John Parkes, who described himself, somewhat tongue-in-cheek, as an "eccentric property developer", invested his life savings in the project to restore Holy Well, in Malvern Wells.

He started the work four years previously when he was still living in Cardiff and at one point it was held up for two years.

"Altogether, he has restored three buildings under the project - the Georgian-style Rock House, the Holy Well itself and the adjacent cottage, now a very pleasant hillside home," reported the Malvern Gazette.

"Mr Parkes had thousands of bricks laid as the foundations of the Holy Well building were extended down at the back, where the spring comes from the hill, to more than 15ft in a tank-type structure, which prevents the well water being contaminated by other water running off the hills," said the Gazette.
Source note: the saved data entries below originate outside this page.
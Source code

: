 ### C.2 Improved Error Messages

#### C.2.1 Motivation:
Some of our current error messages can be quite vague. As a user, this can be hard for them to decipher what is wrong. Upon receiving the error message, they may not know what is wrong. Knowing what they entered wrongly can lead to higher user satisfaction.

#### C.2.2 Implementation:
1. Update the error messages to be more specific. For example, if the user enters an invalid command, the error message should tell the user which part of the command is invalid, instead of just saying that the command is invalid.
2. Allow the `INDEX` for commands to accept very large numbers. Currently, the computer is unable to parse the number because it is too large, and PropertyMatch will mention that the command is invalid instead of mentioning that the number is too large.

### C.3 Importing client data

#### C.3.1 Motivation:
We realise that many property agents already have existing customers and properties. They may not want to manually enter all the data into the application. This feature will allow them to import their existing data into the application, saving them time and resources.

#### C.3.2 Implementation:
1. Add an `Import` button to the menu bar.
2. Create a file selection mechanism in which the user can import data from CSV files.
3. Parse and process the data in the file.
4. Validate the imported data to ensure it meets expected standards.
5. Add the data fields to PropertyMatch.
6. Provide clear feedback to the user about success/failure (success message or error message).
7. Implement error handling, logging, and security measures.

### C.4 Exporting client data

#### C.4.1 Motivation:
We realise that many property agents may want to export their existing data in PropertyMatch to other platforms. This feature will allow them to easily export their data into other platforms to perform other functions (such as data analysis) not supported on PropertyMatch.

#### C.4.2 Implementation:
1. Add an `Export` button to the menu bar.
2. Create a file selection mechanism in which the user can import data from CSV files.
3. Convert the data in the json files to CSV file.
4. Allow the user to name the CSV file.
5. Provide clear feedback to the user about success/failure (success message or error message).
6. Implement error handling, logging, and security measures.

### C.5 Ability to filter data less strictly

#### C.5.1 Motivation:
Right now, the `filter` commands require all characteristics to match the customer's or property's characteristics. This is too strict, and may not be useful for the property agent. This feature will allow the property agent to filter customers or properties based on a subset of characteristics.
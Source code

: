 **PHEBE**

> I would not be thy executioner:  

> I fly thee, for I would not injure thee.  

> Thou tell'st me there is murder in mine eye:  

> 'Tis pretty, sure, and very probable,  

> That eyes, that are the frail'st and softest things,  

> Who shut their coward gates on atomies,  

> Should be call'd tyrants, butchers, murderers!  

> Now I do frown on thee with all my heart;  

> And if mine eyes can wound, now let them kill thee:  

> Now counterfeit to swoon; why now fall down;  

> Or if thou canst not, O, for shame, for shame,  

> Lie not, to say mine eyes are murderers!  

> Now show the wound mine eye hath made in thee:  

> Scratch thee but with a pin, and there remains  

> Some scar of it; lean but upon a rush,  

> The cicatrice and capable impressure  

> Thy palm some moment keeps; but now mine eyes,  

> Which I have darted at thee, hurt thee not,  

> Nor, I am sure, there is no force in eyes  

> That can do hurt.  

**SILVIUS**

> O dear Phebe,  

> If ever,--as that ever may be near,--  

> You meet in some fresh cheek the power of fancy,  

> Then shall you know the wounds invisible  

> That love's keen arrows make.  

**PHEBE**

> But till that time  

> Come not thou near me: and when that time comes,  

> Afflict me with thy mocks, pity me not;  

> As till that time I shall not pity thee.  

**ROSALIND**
Sadly, after Mr Parkes's death in the 1990s, the Holy Well building and the cottage next door started to fall into disrepair again, although Rock House itself, converted into flats and sold off, was spared this fate.

But, as the Malvern Gazette reported last year, Malvern couple Mike and Marian Humm, have picked up the challenge.

Having bought the site in December 1999, they have restored both the cottage and the accommodation in Holy Well house itself, for rental.

They are waiting for news about a lottery bid to enable them to restore the public room where the Holy Well spout is.

The history of the Holy Well dates back to 1558, when it was given to John Hornyold by Elizabeth I.

Dr John Wall, the father of the Malvern water cure, analysed the waters in the 18th Century and found them to be of "great purity".

Schweppes bottled Holy Well water from 1850 to 1890, when it opened its Colwall plant.